Sin embargo, el arte, esa mercancía sublimada, es una producción y reproducción de la realidad. Este es el tema de su libro La obra de arte en la edad de su reproductividad técnica. Producir es una de las formas de la creación estética, pues "el arte persigue lo bello, y si bien simplemente lo reproduce", en verdad, lo recupera de las honduras del tiempo. Con la fotografía, el retrato y el soneto, se inicia la decadencia del aura. El arte ya no puede ser el espejo de la realidad en torno. Sólo mediante la técnica elaborada de la memoria o la invención interior podemos volver a representar el aura, es decir, esa eternidad atractiva de nuestros sueños o visiones realistas. Pero el arte se nos disuelve y pulveriza en instantes prodigiosos que nos hacen perder el sentido de la continuidad del tiempo, la realidad de la historia. Para evitar que la tierra recaiga en un estado de postración y de inercia, debemos vivir animados por la esperanza histórica, que no es lineal, sino un círculo concéntrico. Se condensa en el Jetztzeit, concepto eje de las Tesis sobre filosofía de la historia, de Benjamín. Narrar históricamente. no es reproducir el pasado tal como fue, ni participar en el futuro. El presente es el eje de la historia.

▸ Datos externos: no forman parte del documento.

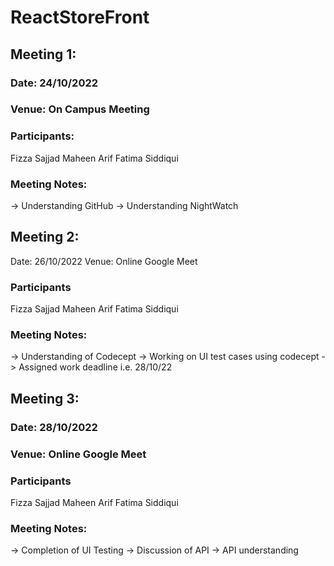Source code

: # ReactStoreFront


## Meeting 1: 
### Date: 24/10/2022
### Venue: On Campus Meeting

### Participants:
Fizza Sajjad
Maheen Arif
Fatima Siddiqui

### Meeting Notes: 
-> Understanding GitHub
-> Understanding NightWatch

## Meeting 2:
Date: 26/10/2022
Venue: Online Google Meet

### Participants
Fizza Sajjad
Maheen Arif
Fatima Siddiqui

### Meeting Notes: 
-> Understanding of Codecept
-> Working on UI test cases using codecept
-> Assigned work deadline i.e. 28/10/22

## Meeting 3:
### Date: 28/10/2022
### Venue: Online Google Meet

### Participants
Fizza Sajjad
Maheen Arif
Fatima Siddiqui


### Meeting Notes: 
-> Completion of UI Testing
-> Discussion of API
-> API understanding
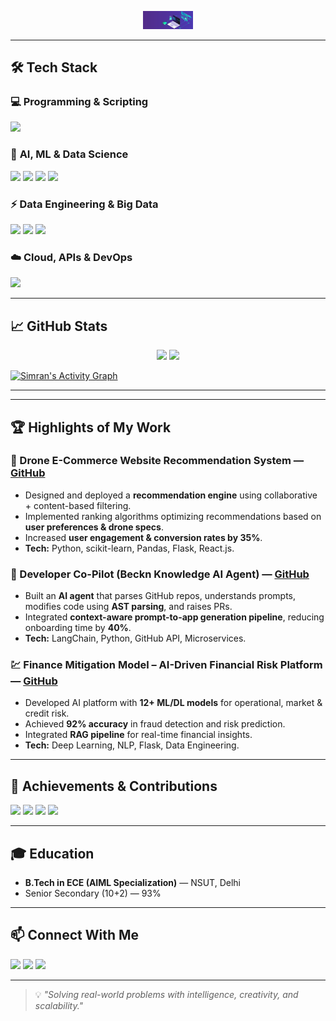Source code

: <!-- Animated Header -->
<p align="center">
  <img src="https://github.com/simran1devloper/simran1devloper/blob/main/git_portfoliio.gif" width="80" alt="Welcome Animation">
</p>


---


## 🛠 Tech Stack

### 💻 **Programming & Scripting**
<p align="left">
  <img src="https://skillicons.dev/icons?i=python,cpp,r,js,sql" />
</p>

### 🤖 **AI, ML & Data Science**
<p align="left">
  <img src="https://skillicons.dev/icons?i=tensorflow,pytorch" /> 
  <img src="https://skillicons.dev/icons?i=scikitlearn" />
  <img src="https://skillicons.dev/icons?i=opencv" />
  <img src="https://skillicons.dev/icons?i=pandas" />
</p>

### ⚡ **Data Engineering & Big Data**
<p align="left">
  <img src="https://skillicons.dev/icons?i=docker,kubernetes" />
  <img src="https://skillicons.dev/icons?i=postgres,mongodb,mysql" />
  <img src="https://skillicons.dev/icons?i=flask,react" />
</p>

### ☁️ **Cloud, APIs & DevOps**
<p align="left">
  <img src="https://skillicons.dev/icons?i=aws,azure,gcp,git,github" />
</p>

---

<!-- Stats Card -->
## 📈 GitHub Stats
<div align="center">
  <img src="https://github-readme-stats.vercel.app/api?username=simran1devloper&show_icons=true&count_private=true&theme=gotham&hide_border=true" height="180" />
  <img src="https://github-readme-stats.vercel.app/api/top-langs?username=simran1devloper&layout=compact&langs_count=8&theme=gotham&hide_border=true" height="180" />
</div>

[![Simran's Activity Graph](https://github-readme-activity-graph.vercel.app/graph?username=simran1devloper&bg_color=0c1014&color=1E90FF&line=1E90FF&point=1E90FF&area=true&hide_border=true)](https://github.com/simran1devloper)

---


---

## 🏆 Highlights of My Work

### 🛒 Drone E-Commerce Website Recommendation System — [GitHub](#)
- Designed and deployed a **recommendation engine** using collaborative + content-based filtering.
- Implemented ranking algorithms optimizing recommendations based on **user preferences & drone specs**.
- Increased **user engagement & conversion rates by 35%**.
- **Tech:** Python, scikit-learn, Pandas, Flask, React.js.

### 🤖 Developer Co-Pilot (Beckn Knowledge AI Agent) — [GitHub](#)
- Built an **AI agent** that parses GitHub repos, understands prompts, modifies code using **AST parsing**, and raises PRs.
- Integrated **context-aware prompt-to-app generation pipeline**, reducing onboarding time by **40%**.
- **Tech:** LangChain, Python, GitHub API, Microservices.

### 💹 Finance Mitigation Model – AI-Driven Financial Risk Platform — [GitHub](#)
- Developed AI platform with **12+ ML/DL models** for operational, market & credit risk.
- Achieved **92% accuracy** in fraud detection and risk prediction.
- Integrated **RAG pipeline** for real-time financial insights.
- **Tech:** Deep Learning, NLP, Flask, Data Engineering.

---

## 🏅 Achievements & Contributions
<p align="left">
  <img src="https://img.shields.io/badge/🥇_Google_Hackathon-EcoScan_Generative_AI_App-blue?style=for-the-badge" />
  <img src="https://img.shields.io/badge/🥈_Bank_of_Baroda-Fintech_AI_Risk_Mitigation-purple?style=for-the-badge" />
  <img src="https://img.shields.io/badge/🥉_Smart_India_Hackathon-Blockchain_AI_Waste_Segregation-orange?style=for-the-badge" />
  <img src="https://img.shields.io/badge/C4GT_2025-Contributor-green?style=for-the-badge" />
</p>

---

## 🎓 Education
- **B.Tech in ECE (AIML Specialization)** — NSUT, Delhi
- Senior Secondary (10+2) — 93%

---

## 📫 Connect With Me
<p align="left">
  <a href="mailto:simran.101.simran.1@gmail.com"><img src="https://skillicons.dev/icons?i=gmail" /></a>
  <a href="https://www.linkedin.com/in/simran-%E2%80%8E-1245a12b1/"><img src="https://skillicons.dev/icons?i=linkedin" /></a>
  <a href="https://x.com/simran.101.simran.1"><img src="https://skillicons.dev/icons?i=twitter" /></a>
</p>

---

> 💡 *"Solving real-world problems with intelligence, creativity, and scalability."*
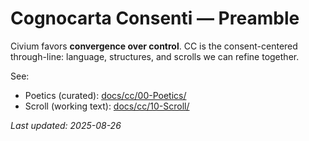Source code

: # Cognocarta Consenti — Preamble

Civium favors **convergence over control**. CC is the consent-centered
through-line: language, structures, and scrolls we can refine together.

See:
- Poetics (curated): [docs/cc/00-Poetics/](00-Poetics/)
- Scroll (working text): [docs/cc/10-Scroll/](10-Scroll/)

_Last updated: 2025-08-26_

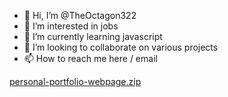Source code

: - 👋 Hi, I’m @TheOctagon322
- 👀 I’m interested in jobs
- 🌱 I’m currently learning javascript
- 💞️ I’m looking to collaborate on various projects
- 📫 How to reach me here / email

<!---
TheOctagon322/TheOctagon322 is a ✨ special ✨ repository because its `README.md` (this file) appears on your GitHub profile.
You can click the Preview link to take a look at your changes.
--->
[personal-portfolio-webpage.zip](https://github.com/TheOctagon322/TheOctagon322/files/7697276/personal-portfolio-webpage.zip)
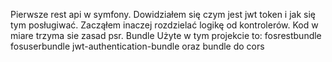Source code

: Pierwsze rest api w symfony. Dowidziałem się czym jest jwt token i jak się tym posługiwać. 
Zacząłem inaczej rozdzielać logikę od kontrolerów. 
Kod w miare trzyma sie zasad psr. Bundle Użyte w tym projekcie to:
fosrestbundle
fosuserbundle
jwt-authentication-bundle
oraz bundle do cors
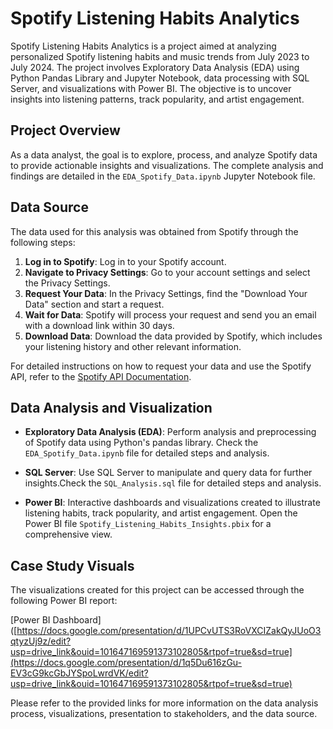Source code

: # Spotify Listening Habits Analytics

Spotify Listening Habits Analytics is a project aimed at analyzing personalized Spotify listening habits and music trends from July 2023 to July 2024. The project involves Exploratory Data Analysis (EDA) using Python Pandas Library and Jupyter Notebook, data processing with SQL Server, and visualizations with Power BI. The objective is to uncover insights into listening patterns, track popularity, and artist engagement.
## Project Overview

As a data analyst, the goal is to explore, process, and analyze Spotify data to provide actionable insights and visualizations. The complete analysis and findings are detailed in the `EDA_Spotify_Data.ipynb` Jupyter Notebook file.

## **Data Source**

The data used for this analysis was obtained from Spotify through the following steps:

1. **Log in to Spotify**: Log in to your Spotify account.
2. **Navigate to Privacy Settings**: Go to your account settings and select the Privacy Settings.
3. **Request Your Data**: In the Privacy Settings, find the "Download Your Data" section and start a request.
4. **Wait for Data**: Spotify will process your request and send you an email with a download link within 30 days.
5. **Download Data**: Download the data provided by Spotify, which includes your listening history and other relevant information.

For detailed instructions on how to request your data and use the Spotify API, refer to the [Spotify API Documentation](https://developer.spotify.com/documentation/web-api/).

## Data Analysis and Visualization

- **Exploratory Data Analysis (EDA)**: Perform analysis and preprocessing of Spotify data using Python's pandas library. Check the `EDA_Spotify_Data.ipynb` file for detailed steps and analysis.

- **SQL Server**: Use SQL Server to manipulate and query data for further insights.Check the `SQL_Analysis.sql` file for detailed steps and analysis.

- **Power BI**: Interactive dashboards and visualizations created to illustrate listening habits, track popularity, and artist engagement. Open the Power BI file `Spotify_Listening_Habits_Insights.pbix` for a comprehensive view.

## Case Study Visuals

The visualizations created for this project can be accessed through the following Power BI report:

[Power BI Dashboard]([https://docs.google.com/presentation/d/1UPCvUTS3RoVXCIZakQyJUoO3qtyzUj9z/edit?usp=drive_link&ouid=101647169591373102805&rtpof=true&sd=true](https://docs.google.com/presentation/d/1q5Du616zGu-EV3cG9kcGbJYSpoLwrdVK/edit?usp=drive_link&ouid=101647169591373102805&rtpof=true&sd=true)

Please refer to the provided links for more information on the data analysis process, visualizations, presentation to stakeholders, and the data source.
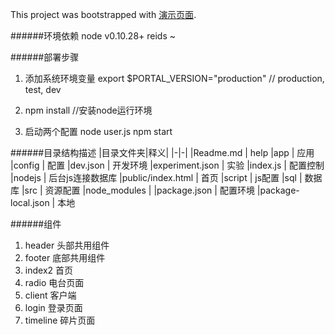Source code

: This project was bootstrapped with [演示页面](http://localhost:3000/#/).


######环境依赖
node v0.10.28+
reids ~

######部署步骤
1. 添加系统环境变量
    export $PORTAL_VERSION="production" // production, test, dev


2. npm install  //安装node运行环境



3. 启动两个配置
    node user.js
    npm start


######目录结构描述
|目录文件夹|释义|
|-|-|
|Readme.md          |        help
|app                |        应用
|config             |       配置
|dev.json           |      开发环境
|experiment.json    |      实验
|index.js           |      配置控制
|nodejs             |    后台js连接数据库
|public/index.html  |     首页
|script             |     js配置
|sql                |     数据库
|src                |     资源配置
|node_modules       |
|package.json       |     配置环境
|package-local.json |     本地


######组件
1. header  头部共用组件
2. footer  底部共用组件
3. index2  首页
4. radio   电台页面
5. client  客户端
6. login   登录页面
7. timeline 碎片页面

Pero es un presente tan actual, tan de ahora, que nos lleva al futuro y a la vez actualiza y revive el pasado. Zukunft ist Möglichkeit, nie Gewissheit, el futuro es posibilidad, no certidumbre. Y como no tenemos absoluta seguridad en la victoria de ese fin último del mundo o de que la historia tiene un sentido final hacia el que se dirige, nace la melancolía de izquierda en Benjamín. Así, dice en sus Einbahnstrasse, al analizar el cuadro Spes, de Andrea Pisano: el personaje sentado intenta coger con el brazo un fruto que le parece inalcanzable. Benjamín, pese a esta melancolía de izquierda, expresó a través de este símbolo plástico que el socialismo es real, pero no es una realidad completa. Esta paradoja dolorosa aumentó la intensidad de su melancolía. Pese a que se suicidó o que lo fusilaron cerca de la frontera española, el 28 de septiembre de 1940, sin embargo, no desesperó nunca de la historia y de su meta inmanente.

Obras

Origen de la tragedia alemana La obra de arte en la edad de su reproductividad técnica; Calle de dirección única; París, capital del siglo XIX; Tesis de filosofía de la historia: Mi infancia en Berlín. En español han sido publicadas, entre otras, las traducidas y comentadas por Jesús Aguirre, duque de Alba, Iluminaciones I, Iluminaciones II e Iluminaciones III, y Discursos interrumpialos, editadas por editorial Taurus, y ahora aparece, en Alfaguara, Mi infancia en Berlín.

* Este artículo apareció en la edición impresa del lunes, 27 de septiembre de 1982.